--- RECORDED DATA ---
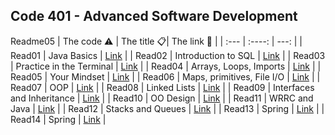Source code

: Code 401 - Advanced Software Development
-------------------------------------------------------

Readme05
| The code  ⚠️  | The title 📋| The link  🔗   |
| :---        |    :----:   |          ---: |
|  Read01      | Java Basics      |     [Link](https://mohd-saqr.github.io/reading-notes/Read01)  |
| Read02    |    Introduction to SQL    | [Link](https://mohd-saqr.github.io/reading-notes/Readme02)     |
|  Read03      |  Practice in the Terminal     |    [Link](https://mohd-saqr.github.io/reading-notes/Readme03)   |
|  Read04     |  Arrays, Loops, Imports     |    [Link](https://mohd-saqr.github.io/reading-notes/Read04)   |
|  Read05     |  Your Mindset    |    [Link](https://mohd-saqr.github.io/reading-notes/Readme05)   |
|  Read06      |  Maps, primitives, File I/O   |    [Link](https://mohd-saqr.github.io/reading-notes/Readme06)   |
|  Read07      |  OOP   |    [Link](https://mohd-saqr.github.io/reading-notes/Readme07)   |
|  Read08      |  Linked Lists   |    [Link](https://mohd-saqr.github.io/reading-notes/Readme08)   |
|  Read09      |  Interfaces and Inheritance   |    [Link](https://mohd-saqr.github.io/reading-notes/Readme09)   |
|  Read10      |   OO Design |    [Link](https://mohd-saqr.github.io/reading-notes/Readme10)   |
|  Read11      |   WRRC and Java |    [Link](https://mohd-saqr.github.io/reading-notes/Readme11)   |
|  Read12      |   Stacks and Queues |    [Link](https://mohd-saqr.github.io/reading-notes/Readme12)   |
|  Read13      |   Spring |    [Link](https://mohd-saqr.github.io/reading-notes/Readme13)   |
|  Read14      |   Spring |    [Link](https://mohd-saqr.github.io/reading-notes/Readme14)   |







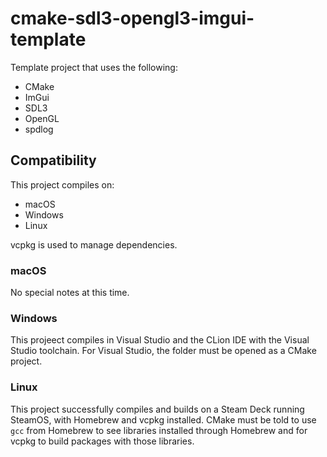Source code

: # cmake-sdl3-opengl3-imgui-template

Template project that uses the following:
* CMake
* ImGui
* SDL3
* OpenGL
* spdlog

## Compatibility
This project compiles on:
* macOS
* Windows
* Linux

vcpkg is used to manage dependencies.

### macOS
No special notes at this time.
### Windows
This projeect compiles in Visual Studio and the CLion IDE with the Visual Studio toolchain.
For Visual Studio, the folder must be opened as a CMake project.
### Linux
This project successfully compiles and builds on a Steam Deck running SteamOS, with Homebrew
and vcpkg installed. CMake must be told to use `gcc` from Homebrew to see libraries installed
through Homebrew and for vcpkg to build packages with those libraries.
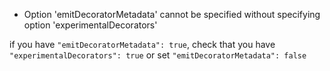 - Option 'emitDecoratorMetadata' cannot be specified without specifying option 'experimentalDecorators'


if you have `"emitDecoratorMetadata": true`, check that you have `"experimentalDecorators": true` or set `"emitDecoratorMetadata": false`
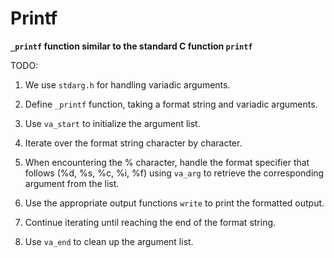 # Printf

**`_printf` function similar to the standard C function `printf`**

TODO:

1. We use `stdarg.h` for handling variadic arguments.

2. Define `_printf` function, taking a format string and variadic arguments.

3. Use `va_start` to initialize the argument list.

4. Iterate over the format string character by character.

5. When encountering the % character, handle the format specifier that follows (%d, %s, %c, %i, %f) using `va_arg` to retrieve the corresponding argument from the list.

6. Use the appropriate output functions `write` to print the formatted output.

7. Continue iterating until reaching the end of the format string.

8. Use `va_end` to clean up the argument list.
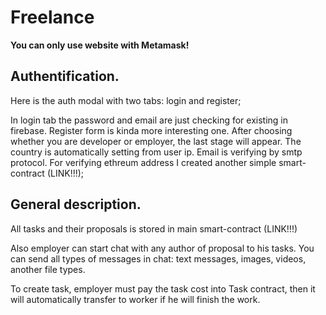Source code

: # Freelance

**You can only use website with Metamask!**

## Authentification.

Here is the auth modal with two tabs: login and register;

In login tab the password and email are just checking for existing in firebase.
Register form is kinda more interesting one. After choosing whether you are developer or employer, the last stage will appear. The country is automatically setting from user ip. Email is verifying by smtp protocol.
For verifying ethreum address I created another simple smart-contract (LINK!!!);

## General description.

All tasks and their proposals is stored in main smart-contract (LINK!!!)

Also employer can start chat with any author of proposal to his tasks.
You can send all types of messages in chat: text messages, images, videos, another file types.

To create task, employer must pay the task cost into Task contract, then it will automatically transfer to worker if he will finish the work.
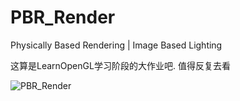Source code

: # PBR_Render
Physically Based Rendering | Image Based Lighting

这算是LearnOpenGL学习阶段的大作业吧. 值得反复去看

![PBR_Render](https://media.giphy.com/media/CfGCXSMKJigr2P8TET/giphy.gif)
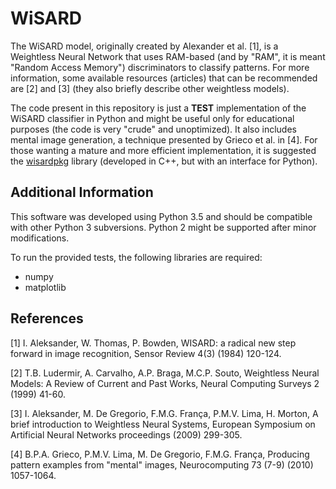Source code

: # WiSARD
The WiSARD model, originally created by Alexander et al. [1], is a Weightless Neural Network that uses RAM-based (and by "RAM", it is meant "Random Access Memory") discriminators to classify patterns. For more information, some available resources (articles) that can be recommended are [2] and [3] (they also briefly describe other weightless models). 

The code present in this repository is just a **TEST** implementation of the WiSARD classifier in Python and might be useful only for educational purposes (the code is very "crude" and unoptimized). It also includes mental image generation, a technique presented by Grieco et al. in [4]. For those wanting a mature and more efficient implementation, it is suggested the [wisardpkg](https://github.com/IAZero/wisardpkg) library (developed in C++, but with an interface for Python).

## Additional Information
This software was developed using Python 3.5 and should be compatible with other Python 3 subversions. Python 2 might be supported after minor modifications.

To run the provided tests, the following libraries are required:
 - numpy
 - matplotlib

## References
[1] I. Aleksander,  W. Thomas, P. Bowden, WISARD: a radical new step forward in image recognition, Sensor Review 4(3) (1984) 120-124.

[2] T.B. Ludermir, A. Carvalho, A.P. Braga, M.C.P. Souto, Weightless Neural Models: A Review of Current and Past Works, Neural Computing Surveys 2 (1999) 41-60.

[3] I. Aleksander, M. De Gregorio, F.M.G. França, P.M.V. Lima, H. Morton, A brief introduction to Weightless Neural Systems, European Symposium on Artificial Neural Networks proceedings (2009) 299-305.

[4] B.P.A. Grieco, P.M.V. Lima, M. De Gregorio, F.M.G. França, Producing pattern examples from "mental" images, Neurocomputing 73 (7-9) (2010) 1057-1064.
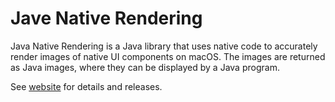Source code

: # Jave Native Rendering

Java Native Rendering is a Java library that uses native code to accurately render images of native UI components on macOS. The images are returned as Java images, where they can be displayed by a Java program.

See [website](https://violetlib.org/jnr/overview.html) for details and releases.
...
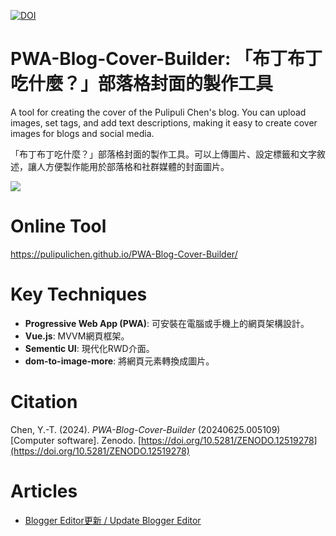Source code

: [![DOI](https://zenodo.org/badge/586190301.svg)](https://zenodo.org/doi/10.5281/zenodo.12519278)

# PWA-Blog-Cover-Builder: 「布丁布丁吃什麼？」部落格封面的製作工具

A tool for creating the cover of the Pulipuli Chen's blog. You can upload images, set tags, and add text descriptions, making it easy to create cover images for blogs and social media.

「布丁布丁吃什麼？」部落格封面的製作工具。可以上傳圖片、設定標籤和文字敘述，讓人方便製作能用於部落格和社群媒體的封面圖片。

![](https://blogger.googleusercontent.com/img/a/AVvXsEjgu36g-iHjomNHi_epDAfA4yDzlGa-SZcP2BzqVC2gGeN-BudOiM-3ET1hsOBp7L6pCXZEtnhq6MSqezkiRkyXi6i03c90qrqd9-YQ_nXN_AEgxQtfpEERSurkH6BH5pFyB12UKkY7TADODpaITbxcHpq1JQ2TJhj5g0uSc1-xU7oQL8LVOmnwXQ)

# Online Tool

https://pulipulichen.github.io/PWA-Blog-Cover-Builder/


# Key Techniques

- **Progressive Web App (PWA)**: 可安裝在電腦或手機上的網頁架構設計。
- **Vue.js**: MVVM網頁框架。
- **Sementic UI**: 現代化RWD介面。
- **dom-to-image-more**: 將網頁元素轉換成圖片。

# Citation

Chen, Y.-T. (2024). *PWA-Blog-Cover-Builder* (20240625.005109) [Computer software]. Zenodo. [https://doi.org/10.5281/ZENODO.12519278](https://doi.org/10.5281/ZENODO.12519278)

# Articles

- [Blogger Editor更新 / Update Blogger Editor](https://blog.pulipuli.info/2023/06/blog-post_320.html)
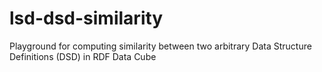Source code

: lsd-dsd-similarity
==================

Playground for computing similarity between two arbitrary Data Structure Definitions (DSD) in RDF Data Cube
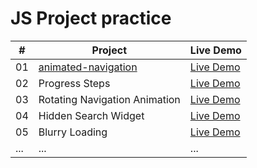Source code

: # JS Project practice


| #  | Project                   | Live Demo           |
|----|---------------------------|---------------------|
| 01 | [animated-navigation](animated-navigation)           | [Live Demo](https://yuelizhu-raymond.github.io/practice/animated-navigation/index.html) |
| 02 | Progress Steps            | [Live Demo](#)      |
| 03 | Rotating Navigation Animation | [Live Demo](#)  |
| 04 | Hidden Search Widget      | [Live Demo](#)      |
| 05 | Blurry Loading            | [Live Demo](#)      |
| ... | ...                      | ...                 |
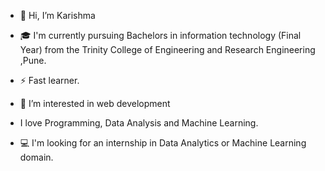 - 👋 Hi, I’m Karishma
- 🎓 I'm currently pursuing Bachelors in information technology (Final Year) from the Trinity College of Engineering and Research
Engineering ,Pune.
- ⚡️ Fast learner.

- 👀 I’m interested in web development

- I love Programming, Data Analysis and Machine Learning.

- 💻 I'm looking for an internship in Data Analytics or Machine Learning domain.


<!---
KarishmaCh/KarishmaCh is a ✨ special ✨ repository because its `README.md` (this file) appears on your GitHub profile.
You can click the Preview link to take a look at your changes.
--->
* * *
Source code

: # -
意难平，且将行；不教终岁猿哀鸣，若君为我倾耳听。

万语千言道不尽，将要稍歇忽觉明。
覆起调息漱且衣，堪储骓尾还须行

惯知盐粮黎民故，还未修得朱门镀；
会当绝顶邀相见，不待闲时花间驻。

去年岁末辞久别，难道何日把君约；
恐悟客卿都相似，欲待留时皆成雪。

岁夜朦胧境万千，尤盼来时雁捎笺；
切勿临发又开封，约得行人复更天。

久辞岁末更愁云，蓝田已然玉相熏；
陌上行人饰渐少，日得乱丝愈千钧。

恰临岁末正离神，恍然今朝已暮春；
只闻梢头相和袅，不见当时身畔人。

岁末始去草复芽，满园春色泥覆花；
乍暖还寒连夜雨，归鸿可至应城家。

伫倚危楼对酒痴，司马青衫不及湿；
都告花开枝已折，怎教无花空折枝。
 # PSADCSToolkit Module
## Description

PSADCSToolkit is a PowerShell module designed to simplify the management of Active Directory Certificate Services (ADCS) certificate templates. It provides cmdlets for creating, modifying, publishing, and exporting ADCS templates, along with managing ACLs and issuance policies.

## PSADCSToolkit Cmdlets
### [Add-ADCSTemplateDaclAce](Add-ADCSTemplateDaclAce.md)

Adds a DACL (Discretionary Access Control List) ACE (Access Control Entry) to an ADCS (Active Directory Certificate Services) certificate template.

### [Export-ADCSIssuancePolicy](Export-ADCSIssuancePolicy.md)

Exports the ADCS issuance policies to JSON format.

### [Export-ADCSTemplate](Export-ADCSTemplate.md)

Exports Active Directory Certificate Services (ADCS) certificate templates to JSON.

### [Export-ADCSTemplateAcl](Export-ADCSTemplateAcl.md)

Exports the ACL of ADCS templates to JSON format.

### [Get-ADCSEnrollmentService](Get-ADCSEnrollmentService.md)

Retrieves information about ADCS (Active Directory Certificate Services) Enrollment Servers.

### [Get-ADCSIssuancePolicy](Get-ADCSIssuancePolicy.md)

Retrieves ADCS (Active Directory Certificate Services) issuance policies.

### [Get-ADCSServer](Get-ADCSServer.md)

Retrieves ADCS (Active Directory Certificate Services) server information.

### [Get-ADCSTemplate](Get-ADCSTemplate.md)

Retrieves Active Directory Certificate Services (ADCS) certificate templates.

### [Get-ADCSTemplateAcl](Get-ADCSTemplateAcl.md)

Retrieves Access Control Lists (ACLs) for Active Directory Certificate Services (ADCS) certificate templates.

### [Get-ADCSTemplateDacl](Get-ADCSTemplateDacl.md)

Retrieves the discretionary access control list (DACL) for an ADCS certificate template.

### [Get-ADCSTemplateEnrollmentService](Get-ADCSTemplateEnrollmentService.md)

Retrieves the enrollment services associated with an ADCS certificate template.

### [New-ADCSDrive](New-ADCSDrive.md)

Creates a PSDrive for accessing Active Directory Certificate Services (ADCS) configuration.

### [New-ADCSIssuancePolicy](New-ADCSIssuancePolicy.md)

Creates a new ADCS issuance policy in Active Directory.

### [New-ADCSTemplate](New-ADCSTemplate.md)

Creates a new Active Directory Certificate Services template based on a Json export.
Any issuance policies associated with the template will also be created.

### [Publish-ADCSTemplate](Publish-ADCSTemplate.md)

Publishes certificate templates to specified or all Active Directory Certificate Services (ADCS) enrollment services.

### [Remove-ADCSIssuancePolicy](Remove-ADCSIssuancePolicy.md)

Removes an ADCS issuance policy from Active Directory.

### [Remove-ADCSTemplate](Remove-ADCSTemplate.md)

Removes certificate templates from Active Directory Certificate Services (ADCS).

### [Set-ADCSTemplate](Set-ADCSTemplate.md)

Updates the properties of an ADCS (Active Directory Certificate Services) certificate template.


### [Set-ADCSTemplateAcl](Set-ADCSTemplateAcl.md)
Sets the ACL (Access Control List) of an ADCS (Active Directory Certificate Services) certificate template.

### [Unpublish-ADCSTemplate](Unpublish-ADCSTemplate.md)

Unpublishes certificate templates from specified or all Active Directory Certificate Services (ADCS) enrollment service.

--- TO DO ---
All lines above from the one containing "A tool for creating" up to and including the one containing "- ⚡️ Fast learner." are to be set down exactly, and nothing else. Leave images out.

--- ANSWER SPACE ---
A tool for creating the cover of the Pulipuli Chen's blog. You can upload images, set tags, and add text descriptions, making it easy to create cover images for blogs and social media.

「布丁布丁吃什麼？」部落格封面的製作工具。可以上傳圖片、設定標籤和文字敘述，讓人方便製作能用於部落格和社群媒體的封面圖片。

![](https://blogger.googleusercontent.com/img/a/AVvXsEjgu36g-iHjomNHi_epDAfA4yDzlGa-SZcP2BzqVC2gGeN-BudOiM-3ET1hsOBp7L6pCXZEtnhq6MSqezkiRkyXi6i03c90qrqd9-YQ_nXN_AEgxQtfpEERSurkH6BH5pFyB12UKkY7TADODpaITbxcHpq1JQ2TJhj5g0uSc1-xU7oQL8LVOmnwXQ)

# Online Tool

https://pulipulichen.github.io/PWA-Blog-Cover-Builder/


# Key Techniques

- **Progressive Web App (PWA)**: 可安裝在電腦或手機上的網頁架構設計。
- **Vue.js**: MVVM網頁框架。
- **Sementic UI**: 現代化RWD介面。
- **dom-to-image-more**: 將網頁元素轉換成圖片。

# Citation

Chen, Y.-T. (2024). *PWA-Blog-Cover-Builder* (20240625.005109) [Computer software]. Zenodo. [https://doi.org/10.5281/ZENODO.12519278](https://doi.org/10.5281/ZENODO.12519278)

# Articles

- [Blogger Editor更新 / Update Blogger Editor](https://blog.pulipuli.info/2023/06/blog-post_320.html)
Source code

: lsd-dsd-similarity
==================

Playground for computing similarity between two arbitrary Data Structure Definitions (DSD) in RDF Data Cube
Source code

: # JS Project practice


| #  | Project                   | Live Demo           |
|----|---------------------------|---------------------|
| 01 | [animated-navigation](animated-navigation)           | [Live Demo](https://yuelizhu-raymond.github.io/practice/animated-navigation/index.html) |
| 02 | Progress Steps            | [Live Demo](#)      |
| 03 | Rotating Navigation Animation | [Live Demo](#)  |
| 04 | Hidden Search Widget      | [Live Demo](#)      |
| 05 | Blurry Loading            | [Live Demo](#)      |
| ... | ...                      | ...                 |
 - 👋 Hi, I’m Karishma
- 🎓 I'm currently pursuing Bachelors in information technology (Final Year) from the Trinity College of Engineering and Research
Engineering ,Pune.
- ⚡️ Fast learner.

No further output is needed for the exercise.